The title of the story was “The Peacemaker.” Somebody call the irony police.
I don’t know exactly what I was thinking when I wrote that story. It could be something as simple as the idea that – after a steady diet of The Prince of Tides and The Hotel New Hampshire and The World According to Garp – I had developed the idea that rape was a mandatory component of novels from the adult section of the bookstore. I could also have been trying to out-do these novels on some level – and seeing as how The Prince of Tides contains a rape scene that involves a tiger and I’m pretty sure that The Hotel New Hampshire contains a rape scene that involves a bear – out-doing these books in their violence and cruelty was no easy task. Maybe I wanted to scare myself, to see just how depraved a character I could create. I don’t know. What I do now is that some version of this character – this thoroughly horrific sociopath – has weaseled his way into every piece of fiction I have ever written since that summer. My whole writing life has been a process of tempering this kind of excess.

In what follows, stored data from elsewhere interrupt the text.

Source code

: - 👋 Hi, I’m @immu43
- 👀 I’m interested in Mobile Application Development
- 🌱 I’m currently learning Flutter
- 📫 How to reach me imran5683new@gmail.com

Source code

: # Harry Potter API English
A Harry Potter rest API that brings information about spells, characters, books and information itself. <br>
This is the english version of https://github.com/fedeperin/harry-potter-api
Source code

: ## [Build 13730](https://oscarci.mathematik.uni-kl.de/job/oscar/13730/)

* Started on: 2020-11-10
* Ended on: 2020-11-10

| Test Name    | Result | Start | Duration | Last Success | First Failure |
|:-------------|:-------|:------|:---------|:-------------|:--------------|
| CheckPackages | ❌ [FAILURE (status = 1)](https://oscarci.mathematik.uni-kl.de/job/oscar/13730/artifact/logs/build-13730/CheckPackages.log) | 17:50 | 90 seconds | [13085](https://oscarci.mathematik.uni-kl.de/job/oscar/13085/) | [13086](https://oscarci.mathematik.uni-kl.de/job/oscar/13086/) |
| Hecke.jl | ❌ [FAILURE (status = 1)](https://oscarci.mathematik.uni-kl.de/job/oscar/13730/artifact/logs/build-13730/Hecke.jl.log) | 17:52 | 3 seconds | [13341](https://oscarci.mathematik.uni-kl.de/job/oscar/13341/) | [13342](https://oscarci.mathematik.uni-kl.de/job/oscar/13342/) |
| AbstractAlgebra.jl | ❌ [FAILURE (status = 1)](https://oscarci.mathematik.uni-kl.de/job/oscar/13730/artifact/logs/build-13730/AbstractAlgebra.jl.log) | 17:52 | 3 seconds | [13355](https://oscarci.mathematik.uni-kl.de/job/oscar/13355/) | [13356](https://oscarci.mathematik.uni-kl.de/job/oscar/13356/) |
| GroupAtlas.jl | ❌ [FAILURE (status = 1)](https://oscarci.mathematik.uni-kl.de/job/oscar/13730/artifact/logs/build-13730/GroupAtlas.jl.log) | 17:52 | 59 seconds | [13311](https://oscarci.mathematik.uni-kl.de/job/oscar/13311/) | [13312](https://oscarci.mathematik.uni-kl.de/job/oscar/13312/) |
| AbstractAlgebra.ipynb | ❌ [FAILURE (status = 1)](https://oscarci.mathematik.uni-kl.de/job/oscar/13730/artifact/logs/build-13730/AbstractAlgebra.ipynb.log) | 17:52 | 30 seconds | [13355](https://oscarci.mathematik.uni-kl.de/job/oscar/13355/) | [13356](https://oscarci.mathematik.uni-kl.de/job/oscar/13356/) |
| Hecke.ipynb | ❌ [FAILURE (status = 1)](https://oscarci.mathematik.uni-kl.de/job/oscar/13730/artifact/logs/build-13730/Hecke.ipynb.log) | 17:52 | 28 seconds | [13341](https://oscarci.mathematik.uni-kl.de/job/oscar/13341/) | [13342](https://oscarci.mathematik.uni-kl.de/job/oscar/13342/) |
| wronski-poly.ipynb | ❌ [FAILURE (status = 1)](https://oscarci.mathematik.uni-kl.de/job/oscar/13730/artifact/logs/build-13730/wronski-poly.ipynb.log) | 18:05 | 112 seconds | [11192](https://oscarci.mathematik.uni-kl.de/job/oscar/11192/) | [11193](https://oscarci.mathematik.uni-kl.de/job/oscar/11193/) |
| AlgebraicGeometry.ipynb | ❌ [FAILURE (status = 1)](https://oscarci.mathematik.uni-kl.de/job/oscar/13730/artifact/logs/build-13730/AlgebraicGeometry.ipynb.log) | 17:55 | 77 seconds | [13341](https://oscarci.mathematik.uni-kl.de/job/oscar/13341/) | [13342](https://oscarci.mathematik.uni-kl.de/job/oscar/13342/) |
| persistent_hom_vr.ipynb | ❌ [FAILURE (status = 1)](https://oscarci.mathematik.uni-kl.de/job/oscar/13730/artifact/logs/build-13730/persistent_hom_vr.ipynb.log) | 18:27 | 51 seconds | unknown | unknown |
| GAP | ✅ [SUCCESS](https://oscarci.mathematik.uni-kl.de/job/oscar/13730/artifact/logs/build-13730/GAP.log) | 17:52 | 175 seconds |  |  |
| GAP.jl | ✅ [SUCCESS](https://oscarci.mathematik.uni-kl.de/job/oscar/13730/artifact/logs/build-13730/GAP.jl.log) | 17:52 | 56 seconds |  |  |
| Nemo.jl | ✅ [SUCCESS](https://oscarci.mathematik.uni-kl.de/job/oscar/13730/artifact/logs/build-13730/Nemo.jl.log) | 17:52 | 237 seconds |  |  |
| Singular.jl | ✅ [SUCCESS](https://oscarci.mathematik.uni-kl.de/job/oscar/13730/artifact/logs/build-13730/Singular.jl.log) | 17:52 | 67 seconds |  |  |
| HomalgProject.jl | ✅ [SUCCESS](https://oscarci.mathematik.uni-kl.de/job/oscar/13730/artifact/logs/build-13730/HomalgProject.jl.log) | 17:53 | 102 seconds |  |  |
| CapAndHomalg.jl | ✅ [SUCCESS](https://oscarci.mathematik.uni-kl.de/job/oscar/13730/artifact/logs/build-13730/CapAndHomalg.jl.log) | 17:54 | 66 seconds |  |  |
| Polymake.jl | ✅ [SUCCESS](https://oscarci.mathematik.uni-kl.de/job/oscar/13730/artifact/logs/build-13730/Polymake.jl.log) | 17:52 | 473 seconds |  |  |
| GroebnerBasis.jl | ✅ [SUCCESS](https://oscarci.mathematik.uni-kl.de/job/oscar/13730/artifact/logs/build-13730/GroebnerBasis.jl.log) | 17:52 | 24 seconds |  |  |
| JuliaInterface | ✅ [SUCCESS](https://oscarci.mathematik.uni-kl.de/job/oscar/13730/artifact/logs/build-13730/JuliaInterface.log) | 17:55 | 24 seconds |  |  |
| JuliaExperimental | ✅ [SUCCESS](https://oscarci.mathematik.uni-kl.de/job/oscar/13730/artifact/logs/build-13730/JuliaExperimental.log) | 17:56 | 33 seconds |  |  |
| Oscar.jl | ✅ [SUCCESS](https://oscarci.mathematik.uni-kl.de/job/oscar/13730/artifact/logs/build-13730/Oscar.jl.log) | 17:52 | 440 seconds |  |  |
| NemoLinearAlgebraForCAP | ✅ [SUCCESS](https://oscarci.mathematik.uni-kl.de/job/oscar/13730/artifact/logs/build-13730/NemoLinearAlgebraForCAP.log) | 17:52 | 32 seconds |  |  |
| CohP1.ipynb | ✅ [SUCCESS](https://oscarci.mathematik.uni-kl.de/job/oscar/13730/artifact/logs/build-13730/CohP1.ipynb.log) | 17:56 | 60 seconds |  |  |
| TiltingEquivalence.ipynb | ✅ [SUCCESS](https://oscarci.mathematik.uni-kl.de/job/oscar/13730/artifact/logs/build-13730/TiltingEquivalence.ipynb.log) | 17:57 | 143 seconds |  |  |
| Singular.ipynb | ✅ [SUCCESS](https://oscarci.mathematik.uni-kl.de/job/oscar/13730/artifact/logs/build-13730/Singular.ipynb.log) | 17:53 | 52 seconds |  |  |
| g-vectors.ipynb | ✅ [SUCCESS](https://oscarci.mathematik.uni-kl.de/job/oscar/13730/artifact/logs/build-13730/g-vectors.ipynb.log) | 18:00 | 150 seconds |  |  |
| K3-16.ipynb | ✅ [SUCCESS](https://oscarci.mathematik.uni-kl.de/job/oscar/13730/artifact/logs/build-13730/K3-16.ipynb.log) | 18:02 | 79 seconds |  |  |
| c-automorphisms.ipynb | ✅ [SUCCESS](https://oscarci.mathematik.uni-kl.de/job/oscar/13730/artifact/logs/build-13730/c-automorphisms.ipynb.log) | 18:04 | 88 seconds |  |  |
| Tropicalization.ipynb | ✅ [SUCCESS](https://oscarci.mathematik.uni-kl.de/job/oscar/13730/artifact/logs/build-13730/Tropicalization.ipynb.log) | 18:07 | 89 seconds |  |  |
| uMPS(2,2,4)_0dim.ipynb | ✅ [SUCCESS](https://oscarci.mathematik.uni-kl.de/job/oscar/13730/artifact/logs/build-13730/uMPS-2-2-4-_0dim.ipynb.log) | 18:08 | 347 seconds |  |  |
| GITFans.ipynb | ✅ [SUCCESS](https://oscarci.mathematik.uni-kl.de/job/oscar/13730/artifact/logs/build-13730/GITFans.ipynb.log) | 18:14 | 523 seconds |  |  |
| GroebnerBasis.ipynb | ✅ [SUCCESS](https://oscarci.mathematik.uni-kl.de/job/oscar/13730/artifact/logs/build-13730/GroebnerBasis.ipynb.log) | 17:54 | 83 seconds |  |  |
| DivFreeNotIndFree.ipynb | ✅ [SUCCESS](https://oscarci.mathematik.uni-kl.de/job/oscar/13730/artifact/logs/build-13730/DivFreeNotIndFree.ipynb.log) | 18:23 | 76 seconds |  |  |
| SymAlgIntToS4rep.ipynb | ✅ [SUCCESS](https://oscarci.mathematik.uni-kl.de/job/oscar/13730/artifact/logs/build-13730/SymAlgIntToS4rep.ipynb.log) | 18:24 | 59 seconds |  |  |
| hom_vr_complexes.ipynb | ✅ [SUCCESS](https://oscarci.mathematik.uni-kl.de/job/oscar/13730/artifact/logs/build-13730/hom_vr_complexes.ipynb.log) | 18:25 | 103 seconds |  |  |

Third, it was just after this summer ended that Jill and I became friends. When we were freshmen, we didn’t even know each other. We met through mutual friends and ended up on the novice crew team together. I don’t remember when I first passed along The Lords of Discipline and my other favorites along to her, but I know it was early on that school year, when we were sophomores. As far as I can remember, my friendship with Jill was my first friendship in which books played a vital role. Sure, I had had other friends who liked to read, but I didn’t talk about books much with those friends. We had our reading lives on the side, and that was fine, but our time together was spent on other things. But in my friendship with Jill, books are part of the essence of the friendship – a friendship that has included Pat Conroy from almost the very beginning.
So there you go. Do you hate me now because of that horrible story I wrote, or because I said that a novel about a bunch of nasty racist sadists is “written in my native language”? I don’t know why violence fascinates me. I don’t know why books in which people are horrible to each other strike me as more honest than books about nice people, but I don’t think I will gain anything by hiding the fact that I am bored by goodness. I do want to point out, though, that there is always a deep goodness in Conroy’s novels – and this goodness is not boring. It’s honest and hard-won and real. I plan to write more about this idea – the tension between benevolence and violence – when I write my reviews this month.
So, anyway, it’s time for me to go to bed. During the night, while I’m sleeping, an overweight, white-haired man will enter my home and eat all of my cookies and milk. In turn he’ll leave some freshly-caught shrimp and mayonnaise and maybe even some fudge made with chocolate-flavored laxative. And I’ll savor his gifts slowly – even when I know his books to be a bit overwrought – throughout September, a month that to me has always meant renewal of some sort or another.